Izuku lowered his gaze, staring holes into his table.

Almost immediately, jeers filled the room.

“Deku? That bastard?”
“What’s he gonna do? Sing them away?”
“He’s basically quirkless!”
“You mean to say it wants to get in? The quirkless boy?”

Suddenly, Katsuki Bakugou, Izuku’s long-time tormentor, spat out water and started shouting.

“Are we talking about the same Izuku, teach? Because no fucking way could little bitch Deku get into U.A.! He’s so fucking useless!”

“Yeah, yeah, whatever,” the teacher said with a smirk. From all the parent meetings his mother had attended, drunk, Izuku knew just how much the teachers enjoyed “gently discouraging him from becoming a hero.”

The ending bell rang before Bakugou could shout at the gods once more, and the teacher clapped his hands together. “Yes. Class is over Bakugou. If you want to ‘teach’ Izuku anything. Now is the perfect time.” Yes, of course the teacher was siding with Bakugou.

 

The final bell rang, and the classroom erupted into chatter.

Izuku stayed in his seat, waiting for everyone to leave. He was used to it. The laughter, the whispers, the pitying glances, the bullying. Even the teacher’s careless smirk still echoed in his mind.

Once the room finally emptied, Izuku packed up his notebook. The pages were worn, filled with hero analyses, sketches, and dreams that had long since stopped feeling real. Dreams that he wanted to be real, but never would in this non-idealistic society.

He slung his bag over his shoulder and slipped out the door, trying to move quietly enough to disappear.

But, of course, he didn’t.

“Oi, Deku!”

The voice hit like a slap. Bakugou’s bark echoed through the corridor. Bakugou was waiting just down the hall, surrounded by his usual two followers.

Izuku froze.
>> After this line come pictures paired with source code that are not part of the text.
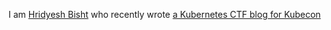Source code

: I am [Hridyesh Bisht](https://www.linkedin.com/in/hridyesh) who recently wrote [a Kubernetes CTF blog for Kubecon](programmerprodigy.code.blog/2025/09/01/when-metrics-leak-secrets-kubernetes-ctf-lessons/)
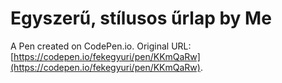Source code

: # Egyszerű, stílusos űrlap by Me

A Pen created on CodePen.io. Original URL: [https://codepen.io/fekegyuri/pen/KKmQaRw](https://codepen.io/fekegyuri/pen/KKmQaRw).



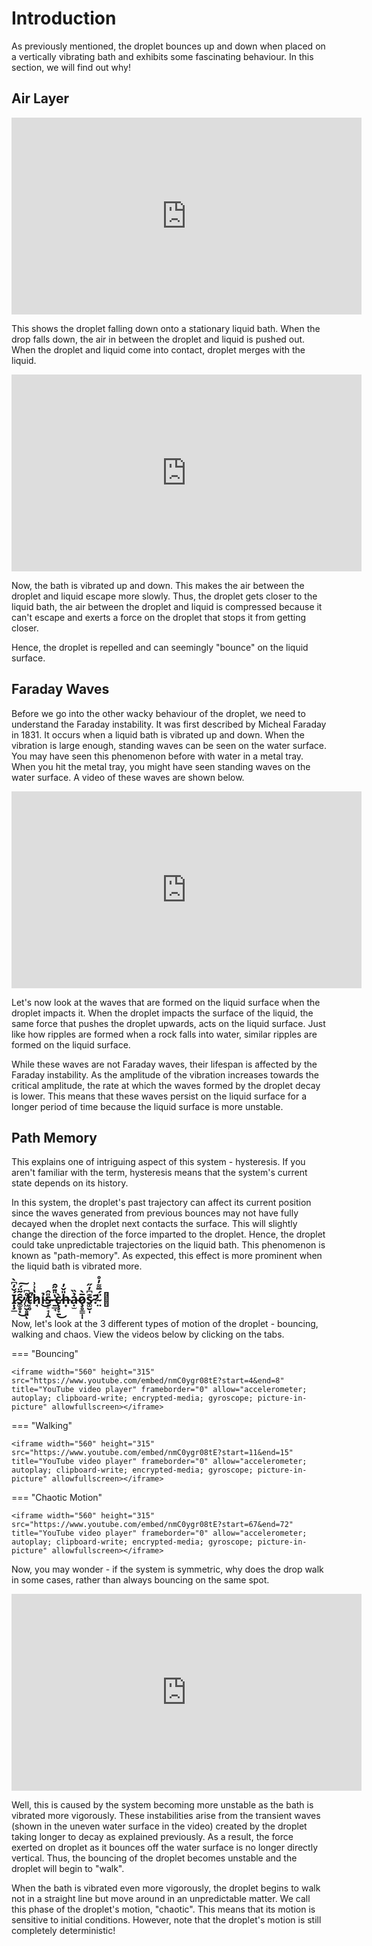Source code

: # Introduction

As previously mentioned, the droplet bounces up and down when placed on a vertically vibrating bath and exhibits some fascinating behaviour. 
In this section, we will find out why!

## Air Layer
<iframe width="560" height="315" src="https://www.youtube-nocookie.com/embed/1iDGEoBFkvU" title="YouTube video player" frameborder="0" allow="accelerometer; autoplay; clipboard-write; encrypted-media; gyroscope; picture-in-picture" allowfullscreen></iframe>

This shows the droplet falling down onto a stationary liquid bath. When the drop falls down, the air in between the droplet and 
liquid is pushed out. When the droplet and liquid come into contact, droplet merges with the liquid.

<iframe width="560" height="315" src="https://www.youtube-nocookie.com/embed/udifSvUusxA" title="YouTube video player" frameborder="0" allow="accelerometer; autoplay; clipboard-write; encrypted-media; gyroscope; picture-in-picture" allowfullscreen></iframe>

Now, the bath is vibrated up and down. This makes the air between the droplet and liquid escape more slowly. 
Thus, the droplet gets closer to the liquid bath, the air between the droplet and liquid is compressed because it can't escape 
and exerts a force on the droplet that stops it from getting closer.

Hence, the droplet is repelled and can seemingly "bounce" on the liquid surface.

## Faraday Waves

Before we go into the other wacky behaviour of the droplet, we need to understand the Faraday instability. It was first described by
Micheal Faraday in 1831. It occurs when a liquid bath is vibrated up and down. When the vibration is large enough, standing waves can be seen 
on the water surface. You may have seen this phenomenon before with water in a metal tray. When you hit the metal tray, you might have seen 
standing waves on the water surface. A video of these waves are shown below.

<iframe width="560" height="315" src="https://www.youtube-nocookie.com/embed/-3jsevcyP9g" title="YouTube video player" frameborder="0" allow="accelerometer; autoplay; clipboard-write; encrypted-media; gyroscope; picture-in-picture" allowfullscreen></iframe>

Let's now look at the waves that are formed on the liquid surface when the droplet impacts it. 
When the droplet impacts the surface of the liquid, the same force that pushes the droplet upwards, 
acts on the liquid surface. Just like how ripples are formed when a rock falls into water, similar ripples are formed
on the liquid surface.

While these waves are not Faraday waves, their lifespan is affected by the Faraday instability. As the amplitude of
the vibration increases towards the critical amplitude, the rate at which the waves formed by the droplet decay is lower. This means that
these waves persist on the liquid surface for a longer period of time because the liquid surface is more unstable.

## Path Memory

This explains one of intriguing aspect of this system - hysteresis. If you aren't familiar with the term, hysteresis means
that the system's current state depends on its history.

In this system, the droplet's past trajectory can affect its current position since the waves generated from previous bounces
may not have fully decayed when the droplet next contacts the surface. This will slightly change the direction of the force imparted
to the droplet. Hence, the droplet could take unpredictable trajectories on the liquid bath. This phenomenon is known as
"path-memory". As expected, this effect is more prominent when the liquid bath is vibrated more.

## Ị̷̧̲́̌̒͆̀s̷͚̥͓̑͂̈́̕͜͠ ̸͖̮̥͈̊͆ͅt̴͔̥́̕h̷̘̔͗͗ỉ̴͜ṣ̴̠̘̩̭̎̂ ̶̱̲̘̔̎̄̋̑c̷̢̧̞̱̀͜h̶͙̎̌̓ạ̴̫̉̏o̷̧̥̳̩̩̅̀s̷͚̮̩͊͆̓̋?̴̤̈́̅͌̓̊ 🤔

Now, let's look at the 3 different types of motion of the droplet - bouncing, walking and chaos. View the videos
below by clicking on the tabs.


=== "Bouncing"

    <iframe width="560" height="315" src="https://www.youtube.com/embed/nmC0ygr08tE?start=4&end=8" title="YouTube video player" frameborder="0" allow="accelerometer; autoplay; clipboard-write; encrypted-media; gyroscope; picture-in-picture" allowfullscreen></iframe>

=== "Walking"

    <iframe width="560" height="315" src="https://www.youtube.com/embed/nmC0ygr08tE?start=11&end=15" title="YouTube video player" frameborder="0" allow="accelerometer; autoplay; clipboard-write; encrypted-media; gyroscope; picture-in-picture" allowfullscreen></iframe>

=== "Chaotic Motion"

    <iframe width="560" height="315" src="https://www.youtube.com/embed/nmC0ygr08tE?start=67&end=72" title="YouTube video player" frameborder="0" allow="accelerometer; autoplay; clipboard-write; encrypted-media; gyroscope; picture-in-picture" allowfullscreen></iframe>

Now, you may wonder - if the system is symmetric, why does the drop walk in some cases, rather than always bouncing
on the same spot.

<iframe width="560" height="315" src="https://www.youtube-nocookie.com/embed/Le4siCZIYcA" title="YouTube video player" frameborder="0" allow="accelerometer; autoplay; clipboard-write; encrypted-media; gyroscope; picture-in-picture" allowfullscreen></iframe>

Well, this is caused by the system becoming more unstable as the bath is vibrated more vigorously. These instabilities
arise from the transient waves (shown in the uneven water surface in the video) created by the droplet 
taking longer to decay as explained previously. As a result, the force exerted on droplet as it bounces off the water surface
is no longer directly vertical. Thus, the bouncing of the droplet becomes unstable and the droplet will begin to "walk".

When the bath is vibrated even more vigorously, the droplet begins to walk not in a straight line but move around in an
unpredictable matter. We call this phase of the droplet's motion, "chaotic". This means that its motion is sensitive to
initial conditions. However, note that the droplet's motion is still completely deterministic!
He didn’t even need to turn to know that smirk, that voice, that mix of superiority and disgust.

Bakugou stomped over, explosions crackling faintly in his palms. “You really piss me off, you know that?” He said, his mouth gaped open like an idiot. “Still acting like you can be a hero with that weak-ass music quirk?”

Izuku opened his mouth, but nothing came out. Damn his selective mutism. Bakugou conditioned him like a dog.

Bakugou snorted. “You can summon a guitar. Big deal. Maybe you can play me a funeral song when I’m done being number one. Not like you’ll be alive by then you fucking whore.”

His tone turned darker, quieter. “You’ll never make it, Deku. Not with that weak-ass quirk of yours. You’d be better off jumping off a roof and hoping you’re born with a real quirk next time.”

Izuku flinched. Bakugou was suicide baiting him. And he knew no one would care about it.

Bakugou leaned closer, his grin widening. “Maybe then you’ll get a quirk even a tenth as strong as mine.”

He shoved Izuku’s shoulder hard enough to send him stumbling back into the wall. His friends laughed, following him. And then they all left.

Izuku just stood there in the empty hallway, the echoes of their laughter fading. His hand trembled. His throat felt tight.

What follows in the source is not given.